Informazioni e sindrome di Nimby

Dal sondaggio emerge come 3 italiani su 4 vorrebbero maggiori informazioni sulle nuove tecnologie nucleari e sul loro impatto ambientale e in termini di sicurezza. Nel dettaglio, il 77% vuole saperne di più su come vengono gestiti ad oggi i rifiuti radioattivi, il 76% vorrebbe più informazioni sulla sicurezza delle centrali e dei reattori nucleari di nuova generazione, il 74% gradirebbe conoscere in maniera più approfondita l'evoluzione delle nuove tecnologie di progettazione delle centrali nucleari.
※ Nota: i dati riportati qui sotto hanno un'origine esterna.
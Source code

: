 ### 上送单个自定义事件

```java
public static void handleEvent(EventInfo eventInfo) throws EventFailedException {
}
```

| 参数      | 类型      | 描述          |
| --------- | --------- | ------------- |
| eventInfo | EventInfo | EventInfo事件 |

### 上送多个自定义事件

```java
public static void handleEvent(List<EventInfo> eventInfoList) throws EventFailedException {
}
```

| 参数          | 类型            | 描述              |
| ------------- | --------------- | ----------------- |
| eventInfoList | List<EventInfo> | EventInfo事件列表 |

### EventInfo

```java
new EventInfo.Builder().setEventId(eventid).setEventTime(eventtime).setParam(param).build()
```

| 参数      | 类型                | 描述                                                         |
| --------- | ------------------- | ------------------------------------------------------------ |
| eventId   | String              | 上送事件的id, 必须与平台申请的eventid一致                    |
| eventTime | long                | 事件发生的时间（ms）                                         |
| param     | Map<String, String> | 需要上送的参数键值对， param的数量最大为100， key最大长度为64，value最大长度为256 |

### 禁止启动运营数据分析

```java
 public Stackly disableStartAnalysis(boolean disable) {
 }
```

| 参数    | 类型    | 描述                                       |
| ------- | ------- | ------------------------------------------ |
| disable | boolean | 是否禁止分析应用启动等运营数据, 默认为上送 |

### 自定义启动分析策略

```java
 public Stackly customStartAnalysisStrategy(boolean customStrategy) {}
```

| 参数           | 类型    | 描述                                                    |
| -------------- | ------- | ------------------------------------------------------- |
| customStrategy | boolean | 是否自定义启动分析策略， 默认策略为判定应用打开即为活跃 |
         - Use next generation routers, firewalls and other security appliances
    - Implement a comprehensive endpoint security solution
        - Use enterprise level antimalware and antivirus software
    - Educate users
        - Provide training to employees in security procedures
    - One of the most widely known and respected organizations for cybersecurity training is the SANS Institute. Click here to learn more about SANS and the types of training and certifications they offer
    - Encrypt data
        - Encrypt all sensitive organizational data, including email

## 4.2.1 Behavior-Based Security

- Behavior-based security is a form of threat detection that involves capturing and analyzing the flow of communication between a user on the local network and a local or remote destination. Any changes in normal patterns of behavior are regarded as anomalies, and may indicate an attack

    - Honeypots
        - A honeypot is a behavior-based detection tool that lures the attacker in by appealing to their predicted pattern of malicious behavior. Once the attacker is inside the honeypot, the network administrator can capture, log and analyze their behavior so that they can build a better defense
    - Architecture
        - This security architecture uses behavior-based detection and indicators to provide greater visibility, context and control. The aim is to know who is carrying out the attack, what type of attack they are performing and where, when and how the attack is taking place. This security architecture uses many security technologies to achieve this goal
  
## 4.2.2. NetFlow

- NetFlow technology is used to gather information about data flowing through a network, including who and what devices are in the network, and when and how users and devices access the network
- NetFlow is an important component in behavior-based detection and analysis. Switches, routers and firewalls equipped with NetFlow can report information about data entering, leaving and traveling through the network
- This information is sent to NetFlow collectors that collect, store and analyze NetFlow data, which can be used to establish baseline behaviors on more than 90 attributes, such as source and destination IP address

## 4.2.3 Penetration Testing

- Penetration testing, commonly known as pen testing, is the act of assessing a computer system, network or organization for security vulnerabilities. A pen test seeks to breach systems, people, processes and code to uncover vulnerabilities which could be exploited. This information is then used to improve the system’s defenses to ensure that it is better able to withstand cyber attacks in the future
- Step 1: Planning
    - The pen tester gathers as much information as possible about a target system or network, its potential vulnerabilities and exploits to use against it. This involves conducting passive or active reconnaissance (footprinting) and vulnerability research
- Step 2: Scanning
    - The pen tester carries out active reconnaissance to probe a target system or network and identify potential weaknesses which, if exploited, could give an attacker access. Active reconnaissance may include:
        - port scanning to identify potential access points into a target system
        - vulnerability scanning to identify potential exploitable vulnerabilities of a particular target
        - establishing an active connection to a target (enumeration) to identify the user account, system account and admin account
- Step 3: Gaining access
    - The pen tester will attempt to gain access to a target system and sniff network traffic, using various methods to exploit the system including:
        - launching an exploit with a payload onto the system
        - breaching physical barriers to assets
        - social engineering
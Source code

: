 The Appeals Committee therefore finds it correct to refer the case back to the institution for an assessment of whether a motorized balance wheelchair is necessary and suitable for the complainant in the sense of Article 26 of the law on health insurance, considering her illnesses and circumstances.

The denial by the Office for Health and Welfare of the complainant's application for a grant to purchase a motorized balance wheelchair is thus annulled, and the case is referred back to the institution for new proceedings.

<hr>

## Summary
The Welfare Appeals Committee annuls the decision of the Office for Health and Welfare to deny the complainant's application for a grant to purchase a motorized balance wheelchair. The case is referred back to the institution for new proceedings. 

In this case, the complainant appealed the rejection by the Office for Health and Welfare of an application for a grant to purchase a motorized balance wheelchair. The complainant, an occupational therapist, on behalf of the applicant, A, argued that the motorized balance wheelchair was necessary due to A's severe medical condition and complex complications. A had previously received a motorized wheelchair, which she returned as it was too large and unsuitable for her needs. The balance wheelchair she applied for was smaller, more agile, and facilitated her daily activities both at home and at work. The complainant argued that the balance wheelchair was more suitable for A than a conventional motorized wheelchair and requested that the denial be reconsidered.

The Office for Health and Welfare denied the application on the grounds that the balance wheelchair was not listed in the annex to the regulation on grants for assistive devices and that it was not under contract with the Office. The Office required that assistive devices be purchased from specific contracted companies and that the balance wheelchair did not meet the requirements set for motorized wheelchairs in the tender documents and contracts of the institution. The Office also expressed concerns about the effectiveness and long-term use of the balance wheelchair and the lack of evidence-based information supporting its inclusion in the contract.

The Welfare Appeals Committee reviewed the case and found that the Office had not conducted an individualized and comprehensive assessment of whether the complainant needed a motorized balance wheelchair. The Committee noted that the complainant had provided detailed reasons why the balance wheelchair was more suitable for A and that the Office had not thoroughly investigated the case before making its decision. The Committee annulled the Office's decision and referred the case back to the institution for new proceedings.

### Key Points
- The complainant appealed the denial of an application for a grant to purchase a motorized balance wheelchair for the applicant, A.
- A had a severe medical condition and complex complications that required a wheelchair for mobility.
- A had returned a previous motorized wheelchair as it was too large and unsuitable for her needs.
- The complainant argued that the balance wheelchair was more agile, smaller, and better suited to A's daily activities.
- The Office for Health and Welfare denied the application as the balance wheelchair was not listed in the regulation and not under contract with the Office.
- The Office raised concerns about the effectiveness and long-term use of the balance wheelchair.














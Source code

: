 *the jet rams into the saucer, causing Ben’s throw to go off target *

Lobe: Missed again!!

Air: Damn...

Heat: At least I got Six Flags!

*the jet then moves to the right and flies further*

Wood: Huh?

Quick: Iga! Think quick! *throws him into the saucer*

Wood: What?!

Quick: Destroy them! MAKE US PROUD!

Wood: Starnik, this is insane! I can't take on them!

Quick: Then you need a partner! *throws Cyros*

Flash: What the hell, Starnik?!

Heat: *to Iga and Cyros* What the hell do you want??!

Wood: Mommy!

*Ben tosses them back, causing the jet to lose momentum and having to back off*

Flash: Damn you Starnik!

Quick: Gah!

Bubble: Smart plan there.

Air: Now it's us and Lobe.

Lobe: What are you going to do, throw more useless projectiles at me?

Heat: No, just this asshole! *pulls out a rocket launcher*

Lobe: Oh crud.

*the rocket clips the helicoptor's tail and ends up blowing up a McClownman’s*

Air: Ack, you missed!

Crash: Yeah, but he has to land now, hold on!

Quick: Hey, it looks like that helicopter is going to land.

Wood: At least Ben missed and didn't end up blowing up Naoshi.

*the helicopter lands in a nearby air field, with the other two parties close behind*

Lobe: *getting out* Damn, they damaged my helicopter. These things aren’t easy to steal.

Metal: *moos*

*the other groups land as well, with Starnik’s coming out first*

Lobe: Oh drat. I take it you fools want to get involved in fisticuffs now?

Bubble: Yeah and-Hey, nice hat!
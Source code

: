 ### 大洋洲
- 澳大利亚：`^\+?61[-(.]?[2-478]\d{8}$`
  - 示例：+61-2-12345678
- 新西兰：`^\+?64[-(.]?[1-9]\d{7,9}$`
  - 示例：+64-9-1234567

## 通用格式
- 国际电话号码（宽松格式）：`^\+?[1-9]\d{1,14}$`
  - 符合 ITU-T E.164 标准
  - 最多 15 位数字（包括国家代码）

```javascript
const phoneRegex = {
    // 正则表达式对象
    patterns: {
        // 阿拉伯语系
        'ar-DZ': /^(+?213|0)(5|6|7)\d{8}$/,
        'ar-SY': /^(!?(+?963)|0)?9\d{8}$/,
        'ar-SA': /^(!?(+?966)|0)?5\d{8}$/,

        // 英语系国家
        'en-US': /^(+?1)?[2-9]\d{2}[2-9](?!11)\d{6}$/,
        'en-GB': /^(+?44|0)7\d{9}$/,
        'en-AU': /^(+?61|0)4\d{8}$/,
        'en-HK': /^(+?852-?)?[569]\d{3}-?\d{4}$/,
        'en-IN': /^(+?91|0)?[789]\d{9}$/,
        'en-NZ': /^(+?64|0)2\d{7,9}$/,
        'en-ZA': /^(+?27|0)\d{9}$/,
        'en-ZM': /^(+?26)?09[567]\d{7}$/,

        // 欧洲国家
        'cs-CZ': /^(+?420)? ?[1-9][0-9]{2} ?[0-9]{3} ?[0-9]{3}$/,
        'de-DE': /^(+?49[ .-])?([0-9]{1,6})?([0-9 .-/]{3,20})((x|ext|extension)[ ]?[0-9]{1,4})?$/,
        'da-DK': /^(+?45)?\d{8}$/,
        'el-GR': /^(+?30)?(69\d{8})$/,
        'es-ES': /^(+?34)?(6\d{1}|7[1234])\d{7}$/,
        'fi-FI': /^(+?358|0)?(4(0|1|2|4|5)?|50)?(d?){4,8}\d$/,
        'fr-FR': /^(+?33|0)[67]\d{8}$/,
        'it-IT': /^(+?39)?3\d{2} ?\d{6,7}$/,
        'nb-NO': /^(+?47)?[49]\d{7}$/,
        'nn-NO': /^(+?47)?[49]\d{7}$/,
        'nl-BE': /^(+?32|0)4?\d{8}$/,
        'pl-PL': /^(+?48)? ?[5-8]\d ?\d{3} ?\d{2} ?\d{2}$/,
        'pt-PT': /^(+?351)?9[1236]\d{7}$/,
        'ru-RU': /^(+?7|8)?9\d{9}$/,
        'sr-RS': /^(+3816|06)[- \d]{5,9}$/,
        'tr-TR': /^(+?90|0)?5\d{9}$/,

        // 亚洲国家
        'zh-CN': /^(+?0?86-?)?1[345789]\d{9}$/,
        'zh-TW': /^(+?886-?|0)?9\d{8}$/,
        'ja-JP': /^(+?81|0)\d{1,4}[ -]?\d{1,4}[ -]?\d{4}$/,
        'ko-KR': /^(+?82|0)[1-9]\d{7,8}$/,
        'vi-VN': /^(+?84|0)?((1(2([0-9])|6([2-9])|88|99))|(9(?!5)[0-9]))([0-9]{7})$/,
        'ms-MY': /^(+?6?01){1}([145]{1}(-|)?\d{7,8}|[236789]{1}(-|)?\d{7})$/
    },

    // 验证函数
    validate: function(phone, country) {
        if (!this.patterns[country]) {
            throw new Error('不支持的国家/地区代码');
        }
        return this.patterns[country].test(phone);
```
Infine, indicatori interessanti emergono anche in tema di impatto della cosiddetta sindrome di Nimby (dall'inglese Not In My Back Yard) ovvero la preoccupazione e le proteste da parte dei membri di una comunità locale nei confronti di opere pubbliche che potrebbero avere un impatto rilevante sul territorio dove essi vivono. I dati che emergono in questo senso, infatti, sottolineano come solo il 39% degli italiani sarebbe favorevole alla costruzione di reattori di grandi dimensioni nell'arco di 20 km dalla propria residenza, stessa percentuale per gli SMR/AMR. Tali percentuali salgono tra i favorevoli all'installazione di reattori grandi (49%) o SMR (52%) ma solo se ad almeno 100 km da casa propria. Insomma, come a dire: “si al nucleare, ma non nel mio giardino”.